Biz şimdi not ediyoruz; “ama”yla başlayan tüm ikircikli tutumlar Filistin Direnişi’nin katliamla bastırılmasını savunanların yoluna çıkacaktır. Halkların yolu ortaktır, NATO-ABD-İsrail bölgemizden silinmelidir. Başta ABD emperyalizmi olmak üzere, İsrail'i destekleyen tüm emperyalist devletler, Ortadoğu’daki işbirlikçileri yaşanan bu katliamdan sorumlu oldukları unutulmamalı. Her İsrail saldırısı sonrasında uluslararası alanda yapılan açıklamalar caydırıcı olmuyor. Filistin halkının yanında olduğunu iddia eden devletlerin yaptıkları tek şey yumuşak biçimde saldırıları kınamak oluyor. Çünkü hepsi de gırtlaklarına kadar başta ABD olmak üzere emperyalist devletlere bağımlılar. Bu bağımlılık ilişkisinden dolayı yapmış oldukları açıklamalar iki yüzlü açıklamalardır.

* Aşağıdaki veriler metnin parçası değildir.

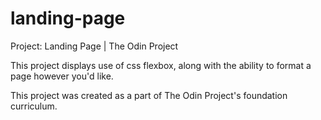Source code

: # landing-page
Project: Landing Page | The Odin Project

This project displays use of css flexbox, along with the ability to format a page however you'd like.

This project was created as a part of The Odin Project's foundation curriculum.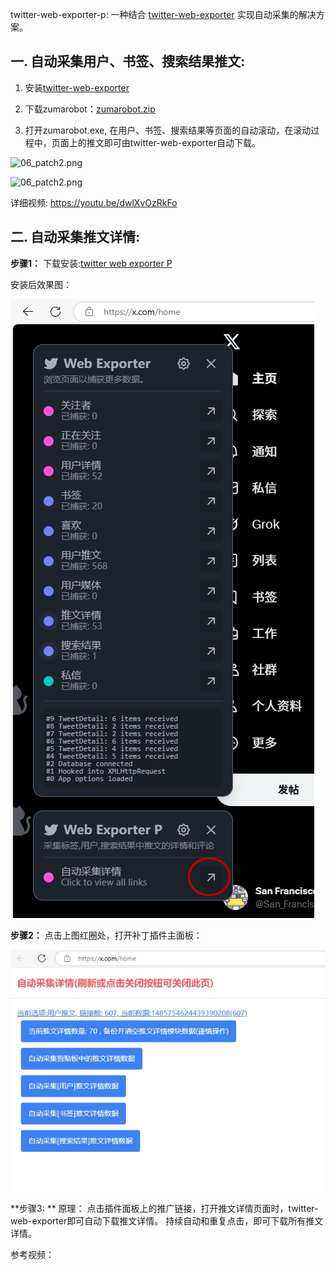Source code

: twitter-web-exporter-p: 一种结合 [twitter-web-exporter](https://github.com/prinsss/twitter-web-exporter) 实现自动采集的解决方案。


## 一. 自动采集用户、书签、搜索结果推文:
1. 安装[twitter-web-exporter](https://github.com/prinsss/twitter-web-exporter) 

2. 下载zumarobot：[zumarobot.zip](URL_ADDRESS(https://github.com/biglobin/twitter-web-exporter-p/blob/main/dist/zumarobot.zip))

3. 打开zumarobot.exe, 在用户、书签、搜索结果等页面的自动滚动，在滚动过程中，页面上的推文即可由twitter-web-exporter自动下载。

![06_patch2.png](https://github.com/user-attachments/assets/b625fed9-7ab9-45ba-8dbc-991065f82a8f)

![06_patch2.png](https://github.com/user-attachments/assets/98852970-c33f-4e18-b790-2130e334a2b7)

详细视频:
https://youtu.be/dwlXvOzRkFo

## 二. 自动采集推文详情:

**步骤1：**
下载安装:[twitter web exporter P](URL_ADDRESS(https://github.com/biglobin/twitter-web-exporter-p/blob/main/dist/twitter-web-exporter.user.js))

安装后效果图：

![05_patch1.png](https://github.com/biglobin/twitter-web-exporter-p/blob/main/docs/05_patch1.png)

**步骤2：**
点击上图红圈处，打开补丁插件主面板：

![06_patch2.png](https://github.com/biglobin/twitter-web-exporter-p/blob/main/docs/06_patch2.png)

**步骤3: **
原理： 点击插件面板上的推广链接，打开推文详情页面时，twitter-web-exporter即可自动下载推文详情。
持续自动和重复点击，即可下载所有推文详情。

参考视频：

Türkiye’de ise iktidar sözlü olarak İsrail'i kınarken askeri ve ticari konulara hiç girmiyor. İsrail Filistin halkının üzerine bombaları yağdırırken, ağır silahları kullanırken, toprakları işgal ederken Türkiye ile askeri ve ticari alandaki faaliyetleri ise sürüyor . TC bir NATO üyesi ülkedir, İsrail’i tanıyan ilk bölge ülkesidir, İsrailli pilotlar Konya’da eğitilmektedir, İsrail’in savaş bütçesine katkı olarak ticari ilişkiler devam etmektedir. Filistin Direnişi’nden, Filistin halkının özgürlük mücadelesinden yana olan herkesin şimdi bu siyonizmin işbirlikçilerinden de hesap sormasının zamanıdır. Hamasetin sonu gelmelidir, Filistin halkıyladayanışma için İsrail’le askeri, ticari, diplomatik, akademik tüm ilişkiler kesilmelidir!

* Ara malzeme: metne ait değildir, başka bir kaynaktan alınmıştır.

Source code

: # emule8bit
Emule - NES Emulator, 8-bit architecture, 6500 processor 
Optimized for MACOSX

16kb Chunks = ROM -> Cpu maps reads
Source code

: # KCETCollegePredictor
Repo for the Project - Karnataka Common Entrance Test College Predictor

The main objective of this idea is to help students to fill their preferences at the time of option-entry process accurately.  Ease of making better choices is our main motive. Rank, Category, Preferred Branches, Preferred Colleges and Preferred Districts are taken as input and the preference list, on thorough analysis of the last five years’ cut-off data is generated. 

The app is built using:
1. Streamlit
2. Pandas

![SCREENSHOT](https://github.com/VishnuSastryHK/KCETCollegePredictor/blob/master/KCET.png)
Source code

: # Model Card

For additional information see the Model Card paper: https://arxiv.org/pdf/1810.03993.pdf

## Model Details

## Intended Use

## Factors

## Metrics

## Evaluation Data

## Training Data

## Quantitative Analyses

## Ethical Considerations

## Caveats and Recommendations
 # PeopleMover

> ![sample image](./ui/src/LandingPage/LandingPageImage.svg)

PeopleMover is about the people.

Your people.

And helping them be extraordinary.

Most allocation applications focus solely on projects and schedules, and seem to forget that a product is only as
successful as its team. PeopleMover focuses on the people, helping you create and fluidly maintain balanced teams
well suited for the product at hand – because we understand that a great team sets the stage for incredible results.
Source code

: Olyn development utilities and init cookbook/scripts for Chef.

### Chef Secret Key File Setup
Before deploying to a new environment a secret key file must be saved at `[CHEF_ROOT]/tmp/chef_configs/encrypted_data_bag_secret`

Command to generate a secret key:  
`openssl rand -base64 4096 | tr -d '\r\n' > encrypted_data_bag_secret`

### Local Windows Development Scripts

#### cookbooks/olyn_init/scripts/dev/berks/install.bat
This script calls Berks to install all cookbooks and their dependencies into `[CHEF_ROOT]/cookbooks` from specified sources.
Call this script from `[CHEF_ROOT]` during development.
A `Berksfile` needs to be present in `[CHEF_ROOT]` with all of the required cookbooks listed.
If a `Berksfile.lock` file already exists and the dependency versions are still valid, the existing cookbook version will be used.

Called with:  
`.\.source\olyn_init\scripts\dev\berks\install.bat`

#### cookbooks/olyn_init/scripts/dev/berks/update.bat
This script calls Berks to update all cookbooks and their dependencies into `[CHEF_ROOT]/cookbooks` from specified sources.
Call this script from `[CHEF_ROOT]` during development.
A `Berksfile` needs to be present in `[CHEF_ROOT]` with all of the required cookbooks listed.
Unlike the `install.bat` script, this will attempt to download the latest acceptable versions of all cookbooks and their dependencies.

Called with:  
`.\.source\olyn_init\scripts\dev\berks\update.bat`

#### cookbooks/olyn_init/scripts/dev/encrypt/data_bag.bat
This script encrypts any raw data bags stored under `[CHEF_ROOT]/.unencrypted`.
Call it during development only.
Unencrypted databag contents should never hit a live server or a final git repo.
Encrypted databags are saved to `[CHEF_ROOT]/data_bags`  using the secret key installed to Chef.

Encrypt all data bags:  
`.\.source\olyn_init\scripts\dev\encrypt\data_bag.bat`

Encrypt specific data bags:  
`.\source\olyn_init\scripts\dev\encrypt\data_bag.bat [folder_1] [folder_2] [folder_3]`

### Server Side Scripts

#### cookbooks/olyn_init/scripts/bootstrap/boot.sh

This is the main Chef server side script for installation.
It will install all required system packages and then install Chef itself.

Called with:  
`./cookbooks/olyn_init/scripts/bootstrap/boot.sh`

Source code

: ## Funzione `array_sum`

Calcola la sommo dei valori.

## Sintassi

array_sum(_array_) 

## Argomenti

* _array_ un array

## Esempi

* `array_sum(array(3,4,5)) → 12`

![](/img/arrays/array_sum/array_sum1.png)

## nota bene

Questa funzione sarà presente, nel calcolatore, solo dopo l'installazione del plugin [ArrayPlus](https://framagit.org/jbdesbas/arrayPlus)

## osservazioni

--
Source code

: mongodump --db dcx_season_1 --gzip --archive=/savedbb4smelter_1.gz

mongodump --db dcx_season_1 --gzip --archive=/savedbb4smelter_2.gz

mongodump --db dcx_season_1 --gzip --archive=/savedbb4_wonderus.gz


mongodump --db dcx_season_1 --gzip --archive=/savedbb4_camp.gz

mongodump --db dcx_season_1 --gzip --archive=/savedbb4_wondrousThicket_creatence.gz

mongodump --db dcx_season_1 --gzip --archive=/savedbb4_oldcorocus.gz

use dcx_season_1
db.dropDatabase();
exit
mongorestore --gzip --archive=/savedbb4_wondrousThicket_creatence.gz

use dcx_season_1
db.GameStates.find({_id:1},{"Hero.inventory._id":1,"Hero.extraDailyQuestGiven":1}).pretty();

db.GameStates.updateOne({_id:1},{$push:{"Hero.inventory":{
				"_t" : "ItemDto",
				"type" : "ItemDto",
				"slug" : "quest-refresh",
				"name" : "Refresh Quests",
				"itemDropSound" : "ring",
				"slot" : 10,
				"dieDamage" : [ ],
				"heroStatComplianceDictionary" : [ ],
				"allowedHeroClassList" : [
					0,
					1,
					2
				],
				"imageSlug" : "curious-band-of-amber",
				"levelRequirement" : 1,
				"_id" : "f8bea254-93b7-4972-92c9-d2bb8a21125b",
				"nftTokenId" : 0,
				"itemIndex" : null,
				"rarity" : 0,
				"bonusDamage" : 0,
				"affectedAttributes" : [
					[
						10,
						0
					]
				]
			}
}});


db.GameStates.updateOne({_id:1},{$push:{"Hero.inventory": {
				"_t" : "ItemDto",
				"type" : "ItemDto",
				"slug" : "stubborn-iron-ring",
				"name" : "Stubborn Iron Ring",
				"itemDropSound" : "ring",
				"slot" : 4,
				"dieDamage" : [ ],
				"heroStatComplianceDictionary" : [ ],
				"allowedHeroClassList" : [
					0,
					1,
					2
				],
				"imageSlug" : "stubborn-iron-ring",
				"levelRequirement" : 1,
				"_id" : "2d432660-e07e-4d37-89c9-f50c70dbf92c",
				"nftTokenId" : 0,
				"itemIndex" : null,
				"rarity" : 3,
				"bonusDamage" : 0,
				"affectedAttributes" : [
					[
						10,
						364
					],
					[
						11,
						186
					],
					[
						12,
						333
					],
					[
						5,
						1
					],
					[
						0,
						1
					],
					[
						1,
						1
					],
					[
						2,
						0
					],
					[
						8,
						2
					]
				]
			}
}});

AKP iktidarının yaptığı gibi İsrail siyonizminin soykırım’a varacak kadar saldırıları karşısında tarafsızlık ya da ‘arabuluculuk’ tutumu alınamaz.Ayrıca bölge halkları kendilerine dayatılan gericiliği ve emperyalistler tarafından çizilen bu kadere mahkum değildir.AKP iktidar’ı Filistin halkının ulusal,siyasal eşitlik mücadelesi ve devlet olma hakkı talebini net biçimde desteklenmeli ve Filistinlilerin hak eşitliğini tanımayan hiçbir ‘çözüm’ kabul edilmemelidir. İsrail’in işgali ve savaş son bulmalı, Filistin halkının talepleri kabul edilmelidir. Iktidar’ın daha somut adımları atması yönünde çağrıda bulunuyoruz. ABD emperyalizmi Filistin de dahil bölgede sol, sosyalist devrimci örgütlere karşı İslamcı yapıların geliştirilmesini, güçlendirilmesini esas aldı. El Feth’e ve Filistin Halk Kurtuluş Cephesi’ne (FHKC) karşı İslamcı örgütlerin gelişmesinin önünü açtı. Bu tür örgütlenmeleri besledi. Çünkü laik ve devrimci – demokrat örgütlenmeler, Filistin halkının meşruiyetini ve direnişinin meşrutiyetini uluslararası kamuoyuna taşıma kapasitesi yüksek olan hareketlerdi. Hamas türü çizgilerin gelişmesinde İsrail devletinin muradı, meseleyi bir tür Yahudi – Müslüman çatışmasına sokmaktı. O yüzden Hamas’tan beslendi, Hamas’ı besledi. Çünkü bu meseleyi bir Yahudi – Müslüman çatışmasına, dinler savaşına, inançlar savaşına taşınması aslın İsrail siyonist devletinin işine gelen de bir politikaydı.İsrail terörünü bahane edip ülkemizde alana inen bir kesim gruplar ise şeriat çağrıları ile laiklik karşıtı sloganlar atması Filistin’e sahip çıkan İslamcılar meseleyi bir inanç meselesi, “İnancımızın gereği olarak Filistin’i sahipleniyoruz” duygusuyla veriyorlar ve hilafet sloganları atılıyor. Irak işgal edildiğinde o işgale de karşı çıktık,Saddam’cı değildik. Afganistan işgal edildiğinde Afganistan’a da karşı çıktık, Talibancı değildik. Filistin halkının tarihsel direnişini sahipleniyoruz. Hamas’ı sahiplenmiyoruz. O çizginin ayırt edilmesi gerekiyor . Biz Filistin’in demokratik, özgür, laik geleceğini savunuyoruz. Fakat oradaki şiddetin bu noktaya gelmesinin esas sorumlusunun da İsrail siyonist devleti olduğunu vurgulamaktan aslında vazgeçmiyoruz.İktidarın;İsrail ile yapıln tüm anlaşmalar iptal edilmeli ve Filistin halkına daha somut destek verilmelidir.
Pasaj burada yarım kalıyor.